Stored dataset items
----

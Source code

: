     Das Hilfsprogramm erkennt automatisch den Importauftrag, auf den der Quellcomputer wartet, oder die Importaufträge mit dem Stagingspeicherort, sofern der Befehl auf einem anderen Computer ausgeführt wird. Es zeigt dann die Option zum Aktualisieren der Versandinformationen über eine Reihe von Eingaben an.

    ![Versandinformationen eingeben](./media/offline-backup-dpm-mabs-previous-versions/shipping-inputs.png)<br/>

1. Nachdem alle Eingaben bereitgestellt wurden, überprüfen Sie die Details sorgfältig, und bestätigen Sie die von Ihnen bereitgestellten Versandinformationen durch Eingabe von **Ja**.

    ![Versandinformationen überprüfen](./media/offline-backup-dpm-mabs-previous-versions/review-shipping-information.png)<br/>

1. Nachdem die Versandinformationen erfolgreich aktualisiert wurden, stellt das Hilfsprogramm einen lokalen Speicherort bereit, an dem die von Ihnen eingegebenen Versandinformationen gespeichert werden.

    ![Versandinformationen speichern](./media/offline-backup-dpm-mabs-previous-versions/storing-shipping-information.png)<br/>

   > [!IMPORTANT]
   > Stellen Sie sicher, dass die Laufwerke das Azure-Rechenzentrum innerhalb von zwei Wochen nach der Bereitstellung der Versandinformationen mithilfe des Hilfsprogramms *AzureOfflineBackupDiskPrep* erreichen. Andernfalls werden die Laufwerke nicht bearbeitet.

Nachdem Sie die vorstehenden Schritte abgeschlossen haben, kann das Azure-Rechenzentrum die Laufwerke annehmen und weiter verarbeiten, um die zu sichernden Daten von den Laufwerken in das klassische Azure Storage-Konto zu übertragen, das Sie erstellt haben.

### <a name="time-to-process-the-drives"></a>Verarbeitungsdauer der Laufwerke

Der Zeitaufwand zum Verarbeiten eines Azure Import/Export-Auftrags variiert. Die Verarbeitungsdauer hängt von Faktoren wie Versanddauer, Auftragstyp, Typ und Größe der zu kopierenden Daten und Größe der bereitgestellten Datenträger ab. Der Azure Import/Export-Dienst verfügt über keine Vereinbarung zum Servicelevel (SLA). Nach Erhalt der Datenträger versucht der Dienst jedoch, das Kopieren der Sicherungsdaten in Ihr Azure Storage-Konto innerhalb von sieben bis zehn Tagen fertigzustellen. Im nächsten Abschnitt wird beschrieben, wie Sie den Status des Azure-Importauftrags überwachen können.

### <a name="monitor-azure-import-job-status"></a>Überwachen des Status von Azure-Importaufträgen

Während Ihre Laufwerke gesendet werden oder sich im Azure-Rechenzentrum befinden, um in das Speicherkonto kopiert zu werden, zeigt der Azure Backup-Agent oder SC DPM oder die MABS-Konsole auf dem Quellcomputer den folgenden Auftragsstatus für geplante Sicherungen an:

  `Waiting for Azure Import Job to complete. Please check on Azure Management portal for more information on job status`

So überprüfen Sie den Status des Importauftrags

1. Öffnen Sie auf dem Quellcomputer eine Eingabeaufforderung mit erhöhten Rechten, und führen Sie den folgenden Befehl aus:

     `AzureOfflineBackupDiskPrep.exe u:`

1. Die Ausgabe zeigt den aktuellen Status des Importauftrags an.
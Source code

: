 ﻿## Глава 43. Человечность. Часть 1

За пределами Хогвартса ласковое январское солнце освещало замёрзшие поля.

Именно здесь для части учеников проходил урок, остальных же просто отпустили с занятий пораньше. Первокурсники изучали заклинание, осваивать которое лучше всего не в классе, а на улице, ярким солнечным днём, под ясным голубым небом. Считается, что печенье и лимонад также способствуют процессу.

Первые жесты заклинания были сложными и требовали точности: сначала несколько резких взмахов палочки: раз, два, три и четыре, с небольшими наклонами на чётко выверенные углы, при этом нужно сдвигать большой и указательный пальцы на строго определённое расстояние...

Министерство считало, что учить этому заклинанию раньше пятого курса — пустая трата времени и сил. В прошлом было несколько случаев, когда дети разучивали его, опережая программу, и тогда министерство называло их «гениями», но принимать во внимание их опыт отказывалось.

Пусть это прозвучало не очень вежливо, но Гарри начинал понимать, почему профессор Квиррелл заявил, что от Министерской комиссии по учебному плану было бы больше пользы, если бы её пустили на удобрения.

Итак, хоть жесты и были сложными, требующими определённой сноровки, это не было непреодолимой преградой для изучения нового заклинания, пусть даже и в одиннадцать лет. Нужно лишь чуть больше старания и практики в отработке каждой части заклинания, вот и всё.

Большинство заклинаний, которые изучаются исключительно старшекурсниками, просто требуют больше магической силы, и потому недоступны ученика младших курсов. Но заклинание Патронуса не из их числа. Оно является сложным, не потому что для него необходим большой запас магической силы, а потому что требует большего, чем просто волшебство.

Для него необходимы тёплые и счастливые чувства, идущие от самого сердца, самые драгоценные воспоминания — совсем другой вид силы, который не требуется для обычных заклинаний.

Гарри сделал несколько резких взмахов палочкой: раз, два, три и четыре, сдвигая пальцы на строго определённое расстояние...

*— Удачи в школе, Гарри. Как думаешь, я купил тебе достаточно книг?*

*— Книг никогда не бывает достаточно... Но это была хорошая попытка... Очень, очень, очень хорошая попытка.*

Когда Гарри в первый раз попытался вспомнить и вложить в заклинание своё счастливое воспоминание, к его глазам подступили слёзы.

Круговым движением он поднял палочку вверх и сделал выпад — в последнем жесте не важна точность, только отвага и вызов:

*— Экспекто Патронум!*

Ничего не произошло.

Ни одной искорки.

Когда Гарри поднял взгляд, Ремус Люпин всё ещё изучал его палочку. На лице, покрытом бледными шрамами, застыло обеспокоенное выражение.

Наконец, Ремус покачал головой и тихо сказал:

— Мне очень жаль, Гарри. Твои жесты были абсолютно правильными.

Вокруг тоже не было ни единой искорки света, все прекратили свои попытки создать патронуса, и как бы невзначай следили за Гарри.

----

To do -
In the data above, which lines lie between the line with "Laufwerke nicht bearbeitet." and the line with "Человечность. Часть 1", inclusive? Print those lines exactly and nothing else.

Exercise answer -
   > Stellen Sie sicher, dass die Laufwerke das Azure-Rechenzentrum innerhalb von zwei Wochen nach der Bereitstellung der Versandinformationen mithilfe des Hilfsprogramms *AzureOfflineBackupDiskPrep* erreichen. Andernfalls werden die Laufwerke nicht bearbeitet.

Nachdem Sie die vorstehenden Schritte abgeschlossen haben, kann das Azure-Rechenzentrum die Laufwerke annehmen und weiter verarbeiten, um die zu sichernden Daten von den Laufwerken in das klassische Azure Storage-Konto zu übertragen, das Sie erstellt haben.

### <a name="time-to-process-the-drives"></a>Verarbeitungsdauer der Laufwerke

Der Zeitaufwand zum Verarbeiten eines Azure Import/Export-Auftrags variiert. Die Verarbeitungsdauer hängt von Faktoren wie Versanddauer, Auftragstyp, Typ und Größe der zu kopierenden Daten und Größe der bereitgestellten Datenträger ab. Der Azure Import/Export-Dienst verfügt über keine Vereinbarung zum Servicelevel (SLA). Nach Erhalt der Datenträger versucht der Dienst jedoch, das Kopieren der Sicherungsdaten in Ihr Azure Storage-Konto innerhalb von sieben bis zehn Tagen fertigzustellen. Im nächsten Abschnitt wird beschrieben, wie Sie den Status des Azure-Importauftrags überwachen können.

### <a name="monitor-azure-import-job-status"></a>Überwachen des Status von Azure-Importaufträgen

Während Ihre Laufwerke gesendet werden oder sich im Azure-Rechenzentrum befinden, um in das Speicherkonto kopiert zu werden, zeigt der Azure Backup-Agent oder SC DPM oder die MABS-Konsole auf dem Quellcomputer den folgenden Auftragsstatus für geplante Sicherungen an:

  `Waiting for Azure Import Job to complete. Please check on Azure Management portal for more information on job status`

So überprüfen Sie den Status des Importauftrags

1. Öffnen Sie auf dem Quellcomputer eine Eingabeaufforderung mit erhöhten Rechten, und führen Sie den folgenden Befehl aus:

     `AzureOfflineBackupDiskPrep.exe u:`

1. Die Ausgabe zeigt den aktuellen Status des Importauftrags an.
Source code

: ﻿## Глава 43. Человечность. Часть 1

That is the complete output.